Мир, который сгинул
Шрифт:
Ма Любич затапливает печку. Она плеснула слишком много жидкости для розжига, и изнутри, опаливая ей шарф, вырывается столб пламени. Ма Любич вопит по-польски что-то непристойное и стыдливо озирается по сторонам, но на тридцать миль вокруг нет ни одного лингвиста, так что она хихикает (несомненно, в ее колеблющемся жире тоже возникает деструктивная и конструктивная интерференция, под одеждой не видно), и старик Любич идет за пилой.

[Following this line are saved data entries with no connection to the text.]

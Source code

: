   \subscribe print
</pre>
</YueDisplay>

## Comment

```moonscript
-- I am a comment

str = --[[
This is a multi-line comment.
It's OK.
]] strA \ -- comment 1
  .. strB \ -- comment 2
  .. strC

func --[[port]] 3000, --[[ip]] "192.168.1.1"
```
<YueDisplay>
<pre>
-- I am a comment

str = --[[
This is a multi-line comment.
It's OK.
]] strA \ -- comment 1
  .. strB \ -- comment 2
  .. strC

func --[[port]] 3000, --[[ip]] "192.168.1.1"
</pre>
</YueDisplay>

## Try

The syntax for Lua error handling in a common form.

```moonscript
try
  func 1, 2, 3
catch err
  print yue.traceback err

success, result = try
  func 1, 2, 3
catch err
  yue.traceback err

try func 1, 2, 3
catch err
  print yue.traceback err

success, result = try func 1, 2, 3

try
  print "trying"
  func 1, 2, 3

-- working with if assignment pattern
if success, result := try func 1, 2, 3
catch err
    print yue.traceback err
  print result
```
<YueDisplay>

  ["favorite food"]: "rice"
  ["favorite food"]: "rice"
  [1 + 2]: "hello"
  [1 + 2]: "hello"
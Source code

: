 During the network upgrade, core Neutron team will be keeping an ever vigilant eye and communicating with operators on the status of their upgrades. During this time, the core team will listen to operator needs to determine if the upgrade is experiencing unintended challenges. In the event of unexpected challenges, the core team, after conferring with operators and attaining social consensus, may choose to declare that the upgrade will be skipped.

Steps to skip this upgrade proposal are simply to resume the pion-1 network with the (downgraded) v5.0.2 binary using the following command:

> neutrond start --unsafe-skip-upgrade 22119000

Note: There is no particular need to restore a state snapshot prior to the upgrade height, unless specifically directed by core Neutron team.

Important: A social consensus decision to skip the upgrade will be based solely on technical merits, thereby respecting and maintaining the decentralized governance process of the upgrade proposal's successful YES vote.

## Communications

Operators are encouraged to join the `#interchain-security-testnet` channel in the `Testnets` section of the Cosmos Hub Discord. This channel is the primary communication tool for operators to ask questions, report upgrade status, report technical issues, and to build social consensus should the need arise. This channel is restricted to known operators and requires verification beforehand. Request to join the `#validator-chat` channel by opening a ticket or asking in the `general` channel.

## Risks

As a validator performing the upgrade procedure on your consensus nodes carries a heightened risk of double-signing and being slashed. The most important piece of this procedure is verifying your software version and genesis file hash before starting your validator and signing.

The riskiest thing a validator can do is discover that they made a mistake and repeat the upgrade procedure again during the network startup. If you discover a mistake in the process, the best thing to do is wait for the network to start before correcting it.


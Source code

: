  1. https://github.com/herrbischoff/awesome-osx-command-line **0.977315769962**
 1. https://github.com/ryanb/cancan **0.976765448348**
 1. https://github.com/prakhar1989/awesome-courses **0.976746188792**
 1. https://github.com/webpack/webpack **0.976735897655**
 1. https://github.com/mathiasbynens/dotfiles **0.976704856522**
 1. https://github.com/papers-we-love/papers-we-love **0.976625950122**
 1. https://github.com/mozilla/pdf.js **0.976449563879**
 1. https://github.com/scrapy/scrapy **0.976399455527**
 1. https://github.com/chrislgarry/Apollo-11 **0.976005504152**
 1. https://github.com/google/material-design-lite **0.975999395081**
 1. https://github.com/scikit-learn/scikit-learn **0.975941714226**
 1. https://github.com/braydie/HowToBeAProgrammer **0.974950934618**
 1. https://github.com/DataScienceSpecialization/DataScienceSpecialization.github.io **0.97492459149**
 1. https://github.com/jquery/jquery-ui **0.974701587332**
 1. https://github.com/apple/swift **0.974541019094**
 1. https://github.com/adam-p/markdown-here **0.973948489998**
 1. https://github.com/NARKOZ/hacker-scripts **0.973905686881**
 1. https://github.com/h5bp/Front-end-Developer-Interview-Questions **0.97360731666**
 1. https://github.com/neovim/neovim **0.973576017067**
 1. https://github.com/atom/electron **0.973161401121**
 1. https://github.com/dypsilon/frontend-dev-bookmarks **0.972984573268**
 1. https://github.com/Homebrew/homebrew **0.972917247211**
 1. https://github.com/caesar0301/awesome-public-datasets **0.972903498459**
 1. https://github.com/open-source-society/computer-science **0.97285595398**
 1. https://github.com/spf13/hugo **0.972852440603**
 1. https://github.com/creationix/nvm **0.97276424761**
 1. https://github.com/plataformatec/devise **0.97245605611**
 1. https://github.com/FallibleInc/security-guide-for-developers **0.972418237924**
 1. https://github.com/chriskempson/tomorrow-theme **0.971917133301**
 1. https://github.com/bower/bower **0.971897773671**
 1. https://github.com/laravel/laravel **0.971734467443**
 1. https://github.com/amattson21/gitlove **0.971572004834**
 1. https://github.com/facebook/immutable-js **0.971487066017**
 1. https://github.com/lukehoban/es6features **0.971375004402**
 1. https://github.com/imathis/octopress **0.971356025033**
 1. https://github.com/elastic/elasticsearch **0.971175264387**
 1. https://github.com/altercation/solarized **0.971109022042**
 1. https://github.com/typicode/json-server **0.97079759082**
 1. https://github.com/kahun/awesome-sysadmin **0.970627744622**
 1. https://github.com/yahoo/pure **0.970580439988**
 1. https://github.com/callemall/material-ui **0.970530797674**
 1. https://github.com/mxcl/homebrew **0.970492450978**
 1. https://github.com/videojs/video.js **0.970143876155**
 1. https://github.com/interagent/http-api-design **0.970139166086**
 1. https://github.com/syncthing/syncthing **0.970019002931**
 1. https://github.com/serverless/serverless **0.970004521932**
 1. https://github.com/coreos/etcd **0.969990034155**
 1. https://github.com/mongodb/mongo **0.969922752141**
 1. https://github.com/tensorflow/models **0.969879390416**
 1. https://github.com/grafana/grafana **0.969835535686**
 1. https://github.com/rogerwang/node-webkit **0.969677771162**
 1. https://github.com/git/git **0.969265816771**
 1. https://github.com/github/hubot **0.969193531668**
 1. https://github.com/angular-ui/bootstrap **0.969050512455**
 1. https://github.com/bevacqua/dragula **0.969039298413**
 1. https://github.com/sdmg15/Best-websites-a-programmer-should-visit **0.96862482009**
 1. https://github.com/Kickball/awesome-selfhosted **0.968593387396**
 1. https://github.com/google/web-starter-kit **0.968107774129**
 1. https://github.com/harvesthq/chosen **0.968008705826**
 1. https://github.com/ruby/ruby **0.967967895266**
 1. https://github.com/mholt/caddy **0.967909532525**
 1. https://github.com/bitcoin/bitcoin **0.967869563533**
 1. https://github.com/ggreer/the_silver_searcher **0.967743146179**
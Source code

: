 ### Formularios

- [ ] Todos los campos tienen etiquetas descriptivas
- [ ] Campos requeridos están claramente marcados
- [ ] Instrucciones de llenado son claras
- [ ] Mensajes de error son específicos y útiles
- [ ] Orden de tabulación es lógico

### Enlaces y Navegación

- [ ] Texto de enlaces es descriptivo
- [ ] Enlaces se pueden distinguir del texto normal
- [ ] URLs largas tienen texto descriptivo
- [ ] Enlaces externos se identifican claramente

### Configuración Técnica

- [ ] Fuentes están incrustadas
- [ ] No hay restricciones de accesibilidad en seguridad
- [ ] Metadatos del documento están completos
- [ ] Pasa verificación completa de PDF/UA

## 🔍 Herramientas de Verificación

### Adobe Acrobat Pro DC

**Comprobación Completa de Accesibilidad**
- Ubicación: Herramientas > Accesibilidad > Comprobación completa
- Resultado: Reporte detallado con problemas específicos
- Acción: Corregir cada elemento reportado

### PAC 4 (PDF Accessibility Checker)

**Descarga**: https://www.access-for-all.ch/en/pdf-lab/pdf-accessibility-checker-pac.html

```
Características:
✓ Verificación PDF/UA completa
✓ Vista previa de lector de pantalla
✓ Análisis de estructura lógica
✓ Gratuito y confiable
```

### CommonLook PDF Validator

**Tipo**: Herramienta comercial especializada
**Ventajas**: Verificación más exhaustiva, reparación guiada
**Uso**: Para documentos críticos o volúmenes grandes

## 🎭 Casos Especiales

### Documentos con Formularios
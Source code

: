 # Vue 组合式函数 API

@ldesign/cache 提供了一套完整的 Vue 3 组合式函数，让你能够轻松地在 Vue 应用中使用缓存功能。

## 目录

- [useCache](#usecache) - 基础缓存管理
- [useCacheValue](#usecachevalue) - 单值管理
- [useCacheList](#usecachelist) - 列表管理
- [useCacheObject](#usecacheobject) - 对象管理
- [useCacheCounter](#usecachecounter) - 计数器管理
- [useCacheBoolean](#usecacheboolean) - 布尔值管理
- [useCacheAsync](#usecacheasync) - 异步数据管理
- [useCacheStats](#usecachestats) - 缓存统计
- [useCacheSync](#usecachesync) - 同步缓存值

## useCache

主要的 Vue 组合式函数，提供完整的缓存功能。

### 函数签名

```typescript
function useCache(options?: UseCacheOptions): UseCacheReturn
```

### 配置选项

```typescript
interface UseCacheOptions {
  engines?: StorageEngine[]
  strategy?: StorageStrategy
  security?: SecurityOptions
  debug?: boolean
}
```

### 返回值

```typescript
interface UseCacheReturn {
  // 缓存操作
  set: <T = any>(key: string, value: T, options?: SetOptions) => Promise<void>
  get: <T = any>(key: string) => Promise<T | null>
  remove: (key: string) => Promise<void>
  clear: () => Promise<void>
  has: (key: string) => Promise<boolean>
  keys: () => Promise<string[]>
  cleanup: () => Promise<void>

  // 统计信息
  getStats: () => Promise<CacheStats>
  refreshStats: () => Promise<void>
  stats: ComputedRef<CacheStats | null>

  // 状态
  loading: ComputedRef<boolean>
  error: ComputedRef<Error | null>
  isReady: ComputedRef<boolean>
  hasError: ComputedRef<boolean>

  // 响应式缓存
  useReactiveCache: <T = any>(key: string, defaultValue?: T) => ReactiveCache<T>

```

Лед озера Мегг пропилить нелегко. Он почему-то прозрачный и твердый, больше похож на ледниковый (который спрессовывался тысячи лет), чем на озерный (который покрыт трещинками и сочится водой). Отец Гонзо бодро принимается за дело – сперва у берега, а затем, когда становится ясно, что поражение льду не грозит, подальше – без особого успеха. Тогда
Обычно главный наперсник Гонзо – это я. Именно мне он выкладывает свои самые дерзкие замыслы, а моя задача – отвергать их и предлагать что-нибудь не столь опасное, как когда он хочет подсоединить фонарик к электричеству и сделать из него лазерный меч. Однако сегодня у Гонзо появился менее пресыщенный и, вероятно, менее разумный слушатель. Родители готовы носить своих чад на руках. Отцы особенно любят потакать сыновьям, когда те пытаются исполнять священные мужские обязанности вроде отстрела врагов, поджогов и таскания могучих туш по заснеженным просторам. Конкретная ситуация – возможное уничтожение охотников клана посредством неодушевленной глыбы льда – в целом подпадает под эти категории, и потому, когда Гонзо предлагает отцу простое и верное решение, старик Любич смотрит ему прямо в глаза. В этом взгляде можно прочесть, что когда-то, примерно в возрасте Гонзо, ему в голову пришла столь же великолепная идея, однако тяжелый каблук взрослого благоразумия растоптал это бесценное сокровище. И вот теперь у него, отца Гонзо, появился шанс исполнить задуманное, отомстить за себя и заодно продемонстрировать куда более глубокое понимание неукротимого сыновнего гения. Седой, потрепанный жизнью, в красной фланелевой рубашке и нелепой меховой шапке, старик Любич благодушно взирает на сына.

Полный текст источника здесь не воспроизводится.